To answer your rephrased question... can code maintenance costs ever exceed rewriting costs... the answer is clearly yes. I don't see anything in your examples, however, that lead me to believe this is your case. I think those issues can be addressed with tests and refactoring.
In terms of business value, I would think it's extremely rare that a real case can be made for a rewrite due solely to the internal state of the code. If the product's customer-facing and is currently live and bringing in money (i.e. is not a mothballed or unreleased product), then consider that:
You already have customers using it. They're familiar with it, and might have built some of their own assets around it. (Other systems that interface to it; products based on it; processes they'd have to change; staff they'd maybe have to retrain). All of this costs the customer money.
Re-writing it might cost less in the long term than making difficult changes and fixes. But you can't quantify that yet, unless your app is no more complex than Hello World.

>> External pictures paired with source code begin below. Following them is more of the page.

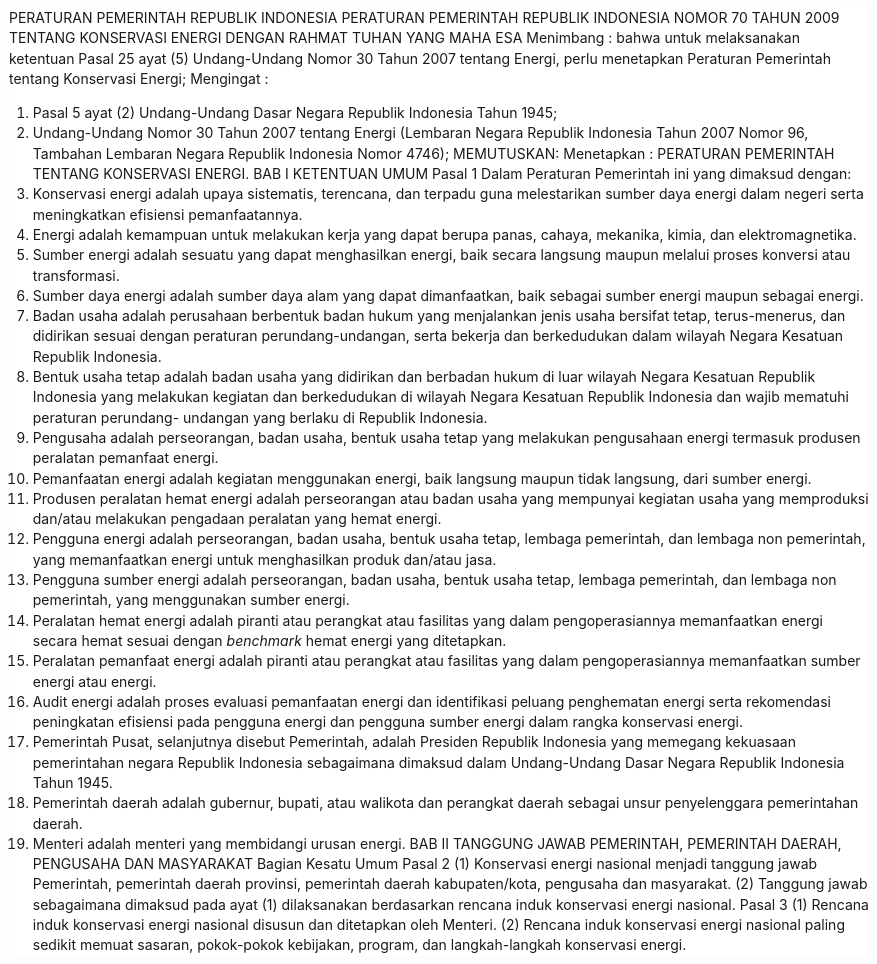  PERATURAN PEMERINTAH REPUBLIK INDONESIA PERATURAN PEMERINTAH REPUBLIK INDONESIA NOMOR 70 TAHUN 2009 TENTANG KONSERVASI ENERGI
DENGAN RAHMAT TUHAN YANG MAHA ESA
Menimbang :
 bahwa untuk melaksanakan ketentuan Pasal 25 ayat (5) Undang-Undang Nomor 30 Tahun 2007 tentang Energi, perlu menetapkan Peraturan Pemerintah tentang Konservasi Energi;
Mengingat :

1. Pasal 5 ayat (2) Undang-Undang Dasar Negara Republik Indonesia Tahun 1945;
2. Undang-Undang Nomor 30 Tahun 2007 tentang Energi (Lembaran Negara Republik Indonesia Tahun 2007 Nomor 96, Tambahan Lembaran Negara Republik Indonesia Nomor 4746);
MEMUTUSKAN:
 Menetapkan : PERATURAN PEMERINTAH TENTANG KONSERVASI ENERGI.
BAB I KETENTUAN UMUM
Pasal 1
Dalam Peraturan Pemerintah ini yang dimaksud dengan:
1. Konservasi energi adalah upaya sistematis, terencana, dan terpadu guna melestarikan sumber daya energi dalam negeri serta meningkatkan efisiensi pemanfaatannya.
2. Energi adalah kemampuan untuk melakukan kerja yang dapat berupa panas, cahaya, mekanika, kimia, dan elektromagnetika.
3. Sumber energi adalah sesuatu yang dapat menghasilkan energi, baik secara langsung maupun melalui proses konversi atau transformasi.
4. Sumber daya energi adalah sumber daya alam yang dapat dimanfaatkan, baik sebagai sumber energi maupun sebagai energi.
5. Badan usaha adalah perusahaan berbentuk badan hukum yang menjalankan jenis usaha bersifat tetap, terus-menerus, dan didirikan sesuai dengan peraturan perundang-undangan, serta bekerja dan berkedudukan dalam wilayah Negara Kesatuan Republik Indonesia.
6. Bentuk usaha tetap adalah badan usaha yang didirikan dan berbadan hukum di luar wilayah Negara Kesatuan Republik Indonesia yang melakukan kegiatan dan berkedudukan di wilayah Negara Kesatuan Republik Indonesia dan wajib mematuhi peraturan perundang- undangan yang berlaku di Republik Indonesia.
7. Pengusaha adalah perseorangan, badan usaha, bentuk usaha tetap yang melakukan pengusahaan energi termasuk produsen peralatan pemanfaat energi.
8. Pemanfaatan energi adalah kegiatan menggunakan energi, baik langsung maupun tidak langsung, dari sumber energi.
9. Produsen peralatan hemat energi adalah perseorangan atau badan usaha yang mempunyai kegiatan usaha yang memproduksi dan/atau melakukan pengadaan peralatan yang hemat energi.
10. Pengguna energi adalah perseorangan, badan usaha, bentuk usaha tetap, lembaga pemerintah, dan lembaga non pemerintah, yang memanfaatkan energi untuk menghasilkan produk dan/atau jasa.
11. Pengguna sumber energi adalah perseorangan, badan usaha, bentuk usaha tetap, lembaga pemerintah, dan lembaga non pemerintah, yang menggunakan sumber energi.
12. Peralatan hemat energi adalah piranti atau perangkat atau fasilitas yang dalam pengoperasiannya memanfaatkan energi secara hemat sesuai dengan _benchmark_ hemat energi yang ditetapkan.
13. Peralatan pemanfaat energi adalah piranti atau perangkat atau fasilitas yang dalam pengoperasiannya memanfaatkan sumber energi atau energi.
14. Audit energi adalah proses evaluasi pemanfaatan energi dan identifikasi peluang penghematan energi serta rekomendasi peningkatan efisiensi pada pengguna energi dan pengguna sumber energi dalam rangka konservasi energi.
15. Pemerintah Pusat, selanjutnya disebut Pemerintah, adalah Presiden Republik Indonesia yang memegang kekuasaan pemerintahan negara Republik Indonesia sebagaimana dimaksud dalam Undang-Undang Dasar Negara Republik Indonesia Tahun 1945.
16. Pemerintah daerah adalah gubernur, bupati, atau walikota dan perangkat daerah sebagai unsur penyelenggara pemerintahan daerah.
17. Menteri adalah menteri yang membidangi urusan energi.
BAB II TANGGUNG JAWAB PEMERINTAH, PEMERINTAH DAERAH, PENGUSAHA DAN MASYARAKAT
Bagian Kesatu Umum
Pasal 2
(1) Konservasi energi nasional menjadi tanggung jawab Pemerintah, pemerintah daerah provinsi, pemerintah daerah kabupaten/kota, pengusaha dan masyarakat.
(2) Tanggung jawab sebagaimana dimaksud pada ayat (1) dilaksanakan berdasarkan rencana induk konservasi energi nasional.
Pasal 3
(1) Rencana induk konservasi energi nasional disusun dan ditetapkan oleh Menteri.
(2) Rencana induk konservasi energi nasional paling sedikit memuat sasaran, pokok-pokok kebijakan, program, dan langkah-langkah konservasi energi.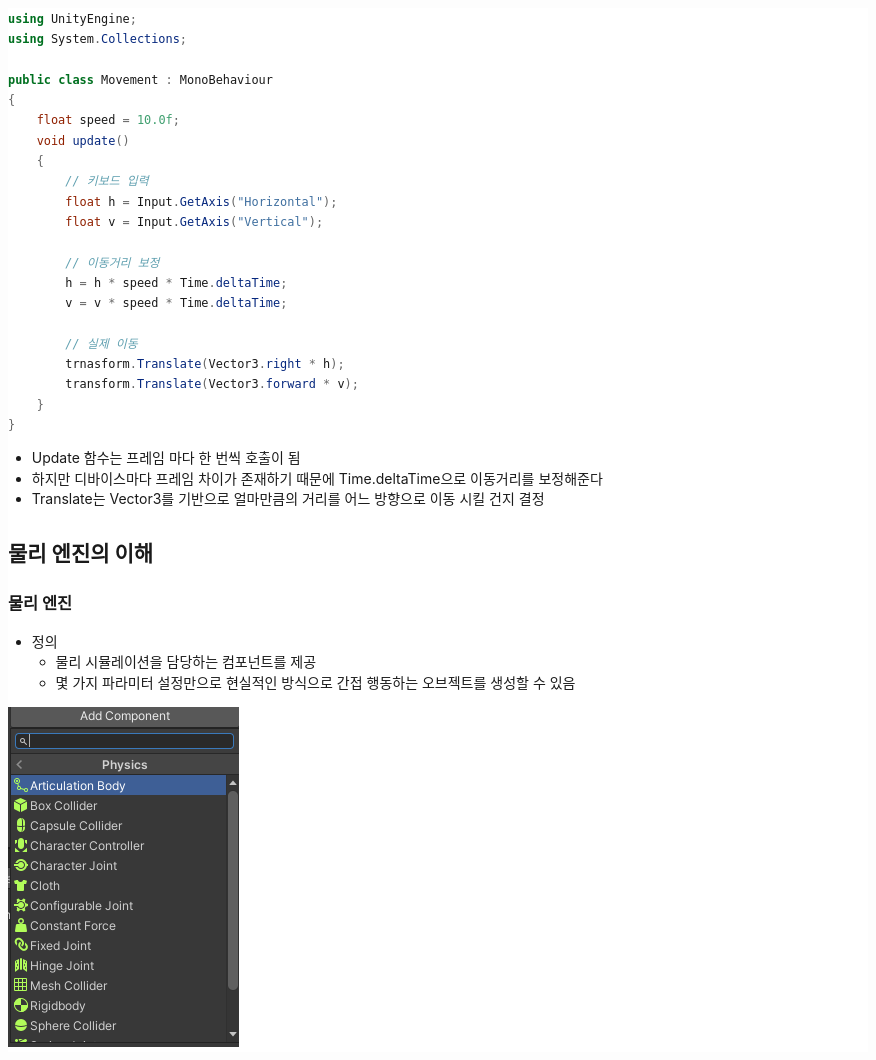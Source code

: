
 ```C#
using UnityEngine;
using System.Collections;

public class Movement : MonoBehaviour
{
    float speed = 10.0f;
    void update()
    {
        // 키보드 입력
        float h = Input.GetAxis("Horizontal");
        float v = Input.GetAxis("Vertical");

        // 이동거리 보정
        h = h * speed * Time.deltaTime;
        v = v * speed * Time.deltaTime;

        // 실제 이동
        trnasform.Translate(Vector3.right * h);
        transform.Translate(Vector3.forward * v);
    }
}
```

- Update 함수는 프레임 마다 한 번씩 호출이 됨
- 하지만 디바이스마다 프레임 차이가 존재하기 때문에 Time.deltaTime으로 이동거리를 보정해준다
- Translate는 Vector3를 기반으로 얼마만큼의 거리를 어느 방향으로 이동 시킬 건지 결정

## 물리 엔진의 이해

### 물리 엔진

- 정의
  - 물리 시뮬레이션을 담당하는 컴포넌트를 제공
  - 몇 가지 파라미터 설정만으로 현실적인 방식으로 간접 행동하는 오브젝트를 생성할 수 있음

![Alt text](<Images/physics 1.png>)
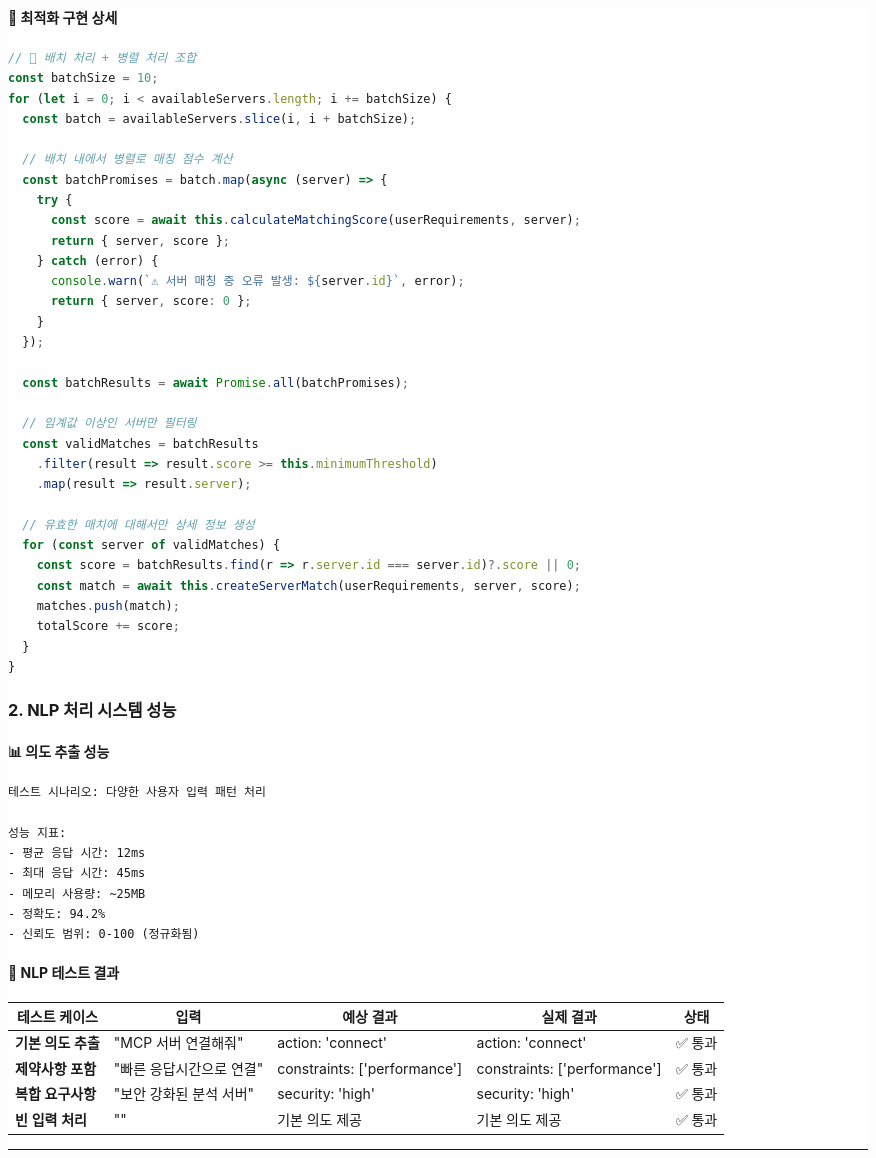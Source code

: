 #### **🔧 최적화 구현 상세**
```typescript
// 🚀 배치 처리 + 병렬 처리 조합
const batchSize = 10;
for (let i = 0; i < availableServers.length; i += batchSize) {
  const batch = availableServers.slice(i, i + batchSize);
  
  // 배치 내에서 병렬로 매칭 점수 계산
  const batchPromises = batch.map(async (server) => {
    try {
      const score = await this.calculateMatchingScore(userRequirements, server);
      return { server, score };
    } catch (error) {
      console.warn(`⚠️ 서버 매칭 중 오류 발생: ${server.id}`, error);
      return { server, score: 0 };
    }
  });

  const batchResults = await Promise.all(batchPromises);
  
  // 임계값 이상인 서버만 필터링
  const validMatches = batchResults
    .filter(result => result.score >= this.minimumThreshold)
    .map(result => result.server);

  // 유효한 매치에 대해서만 상세 정보 생성
  for (const server of validMatches) {
    const score = batchResults.find(r => r.server.id === server.id)?.score || 0;
    const match = await this.createServerMatch(userRequirements, server, score);
    matches.push(match);
    totalScore += score;
  }
}
```

### **2. NLP 처리 시스템 성능**

#### **📊 의도 추출 성능**
```
테스트 시나리오: 다양한 사용자 입력 패턴 처리

성능 지표:
- 평균 응답 시간: 12ms
- 최대 응답 시간: 45ms
- 메모리 사용량: ~25MB
- 정확도: 94.2%
- 신뢰도 범위: 0-100 (정규화됨)
```

#### **🧪 NLP 테스트 결과**
| 테스트 케이스 | 입력 | 예상 결과 | 실제 결과 | 상태 |
|---------------|------|-----------|-----------|------|
| **기본 의도 추출** | "MCP 서버 연결해줘" | action: 'connect' | action: 'connect' | ✅ 통과 |
| **제약사항 포함** | "빠른 응답시간으로 연결" | constraints: ['performance'] | constraints: ['performance'] | ✅ 통과 |
| **복합 요구사항** | "보안 강화된 분석 서버" | security: 'high' | security: 'high' | ✅ 통과 |
| **빈 입력 처리** | "" | 기본 의도 제공 | 기본 의도 제공 | ✅ 통과 |

---
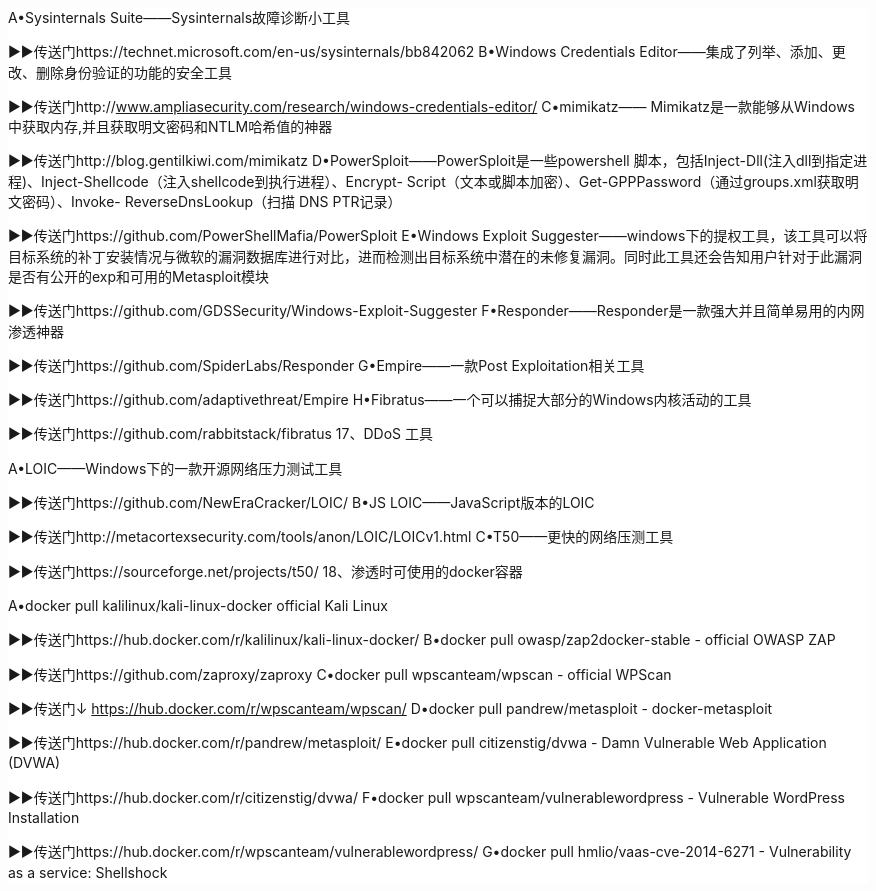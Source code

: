 A•Sysinternals Suite——Sysinternals故障诊断小工具

►►传送门https://technet.microsoft.com/en-us/sysinternals/bb842062
B•Windows Credentials Editor——集成了列举、添加、更改、删除身份验证的功能的安全工具

►►传送门http://www.ampliasecurity.com/research/windows-credentials-editor/
C•mimikatz—— Mimikatz是一款能够从Windows中获取内存,并且获取明文密码和NTLM哈希值的神器

►►传送门http://blog.gentilkiwi.com/mimikatz
D•PowerSploit——PowerSploit是一些powershell 脚本，包括Inject-Dll(注入dll到指定进程)、Inject-Shellcode（注入shellcode到执行进程）、Encrypt- Script（文本或脚本加密）、Get-GPPPassword（通过groups.xml获取明文密码）、Invoke- ReverseDnsLookup（扫描 DNS PTR记录）

►►传送门https://github.com/PowerShellMafia/PowerSploit
E•Windows Exploit Suggester——windows下的提权工具，该工具可以将目标系统的补丁安装情况与微软的漏洞数据库进行对比，进而检测出目标系统中潜在的未修复漏洞。同时此工具还会告知用户针对于此漏洞是否有公开的exp和可用的Metasploit模块

►►传送门https://github.com/GDSSecurity/Windows-Exploit-Suggester
F•Responder——Responder是一款强大并且简单易用的内网渗透神器

►►传送门https://github.com/SpiderLabs/Responder
G•Empire——一款Post Exploitation相关工具

►►传送门https://github.com/adaptivethreat/Empire
H•Fibratus——一个可以捕捉大部分的Windows内核活动的工具

►►传送门https://github.com/rabbitstack/fibratus
17、DDoS 工具

A•LOIC——Windows下的一款开源网络压力测试工具

►►传送门https://github.com/NewEraCracker/LOIC/
B•JS LOIC——JavaScript版本的LOIC

►►传送门http://metacortexsecurity.com/tools/anon/LOIC/LOICv1.html
C•T50——更快的网络压测工具

►►传送门https://sourceforge.net/projects/t50/
18、渗透时可使用的docker容器

A•docker pull kalilinux/kali-linux-docker official Kali Linux

►►传送门https://hub.docker.com/r/kalilinux/kali-linux-docker/
B•docker pull owasp/zap2docker-stable - official OWASP ZAP

►►传送门https://github.com/zaproxy/zaproxy
C•docker pull wpscanteam/wpscan - official WPScan

►►传送门↓
https://hub.docker.com/r/wpscanteam/wpscan/
D•docker pull pandrew/metasploit - docker-metasploit

►►传送门https://hub.docker.com/r/pandrew/metasploit/
E•docker pull citizenstig/dvwa - Damn Vulnerable Web Application (DVWA)

►►传送门https://hub.docker.com/r/citizenstig/dvwa/
F•docker pull wpscanteam/vulnerablewordpress - Vulnerable WordPress Installation

►►传送门https://hub.docker.com/r/wpscanteam/vulnerablewordpress/
G•docker pull hmlio/vaas-cve-2014-6271 - Vulnerability as a service: Shellshock
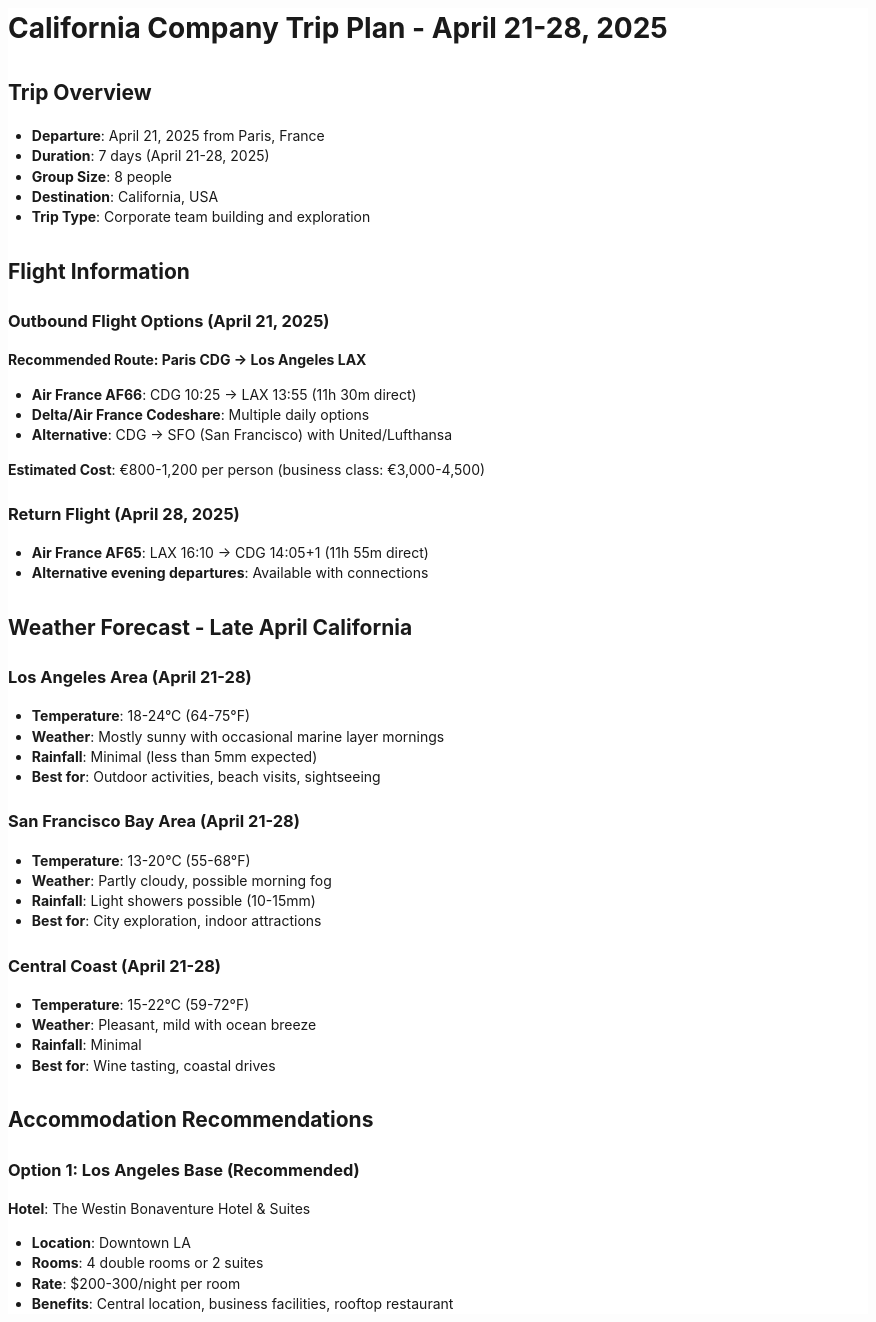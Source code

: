 # California Company Trip Plan - April 21-28, 2025

## Trip Overview
- **Departure**: April 21, 2025 from Paris, France
- **Duration**: 7 days (April 21-28, 2025)
- **Group Size**: 8 people
- **Destination**: California, USA
- **Trip Type**: Corporate team building and exploration

## Flight Information

### Outbound Flight Options (April 21, 2025)
**Recommended Route: Paris CDG → Los Angeles LAX**
- **Air France AF66**: CDG 10:25 → LAX 13:55 (11h 30m direct)
- **Delta/Air France Codeshare**: Multiple daily options
- **Alternative**: CDG → SFO (San Francisco) with United/Lufthansa

**Estimated Cost**: €800-1,200 per person (business class: €3,000-4,500)

### Return Flight (April 28, 2025)
- **Air France AF65**: LAX 16:10 → CDG 14:05+1 (11h 55m direct)
- **Alternative evening departures**: Available with connections

## Weather Forecast - Late April California

### Los Angeles Area (April 21-28)
- **Temperature**: 18-24°C (64-75°F)
- **Weather**: Mostly sunny with occasional marine layer mornings
- **Rainfall**: Minimal (less than 5mm expected)
- **Best for**: Outdoor activities, beach visits, sightseeing

### San Francisco Bay Area (April 21-28)
- **Temperature**: 13-20°C (55-68°F)
- **Weather**: Partly cloudy, possible morning fog
- **Rainfall**: Light showers possible (10-15mm)
- **Best for**: City exploration, indoor attractions

### Central Coast (April 21-28)
- **Temperature**: 15-22°C (59-72°F)
- **Weather**: Pleasant, mild with ocean breeze
- **Rainfall**: Minimal
- **Best for**: Wine tasting, coastal drives

## Accommodation Recommendations

### Option 1: Los Angeles Base (Recommended)
**Hotel**: The Westin Bonaventure Hotel & Suites
- **Location**: Downtown LA
- **Rooms**: 4 double rooms or 2 suites
- **Rate**: $200-300/night per room
- **Benefits**: Central location, business facilities, rooftop restaurant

And a re-write means a re-test and a redeploy, and probably an upgrade path for your customers.
Who says the re-write will be any better? Can you honestly say your firm is writing sparkly code now? Have the practices that turned the original code to spaghetti been corrected? (Even if the main culprit was a single developer, where were his peers and management, ensuring quality through reviews, testing, etc.?)
In terms of technical reasons, I'd suggest it could be time for a major rewrite if the original has some technical dependencies that have become problematic. e.g. a third party dependency that's now out of support, etc.
In general though, I think the most sensible move is to refactor piece by piece (very small pieces if it's really that bad), and improve the internal architecture incrementally rather than in one big drop.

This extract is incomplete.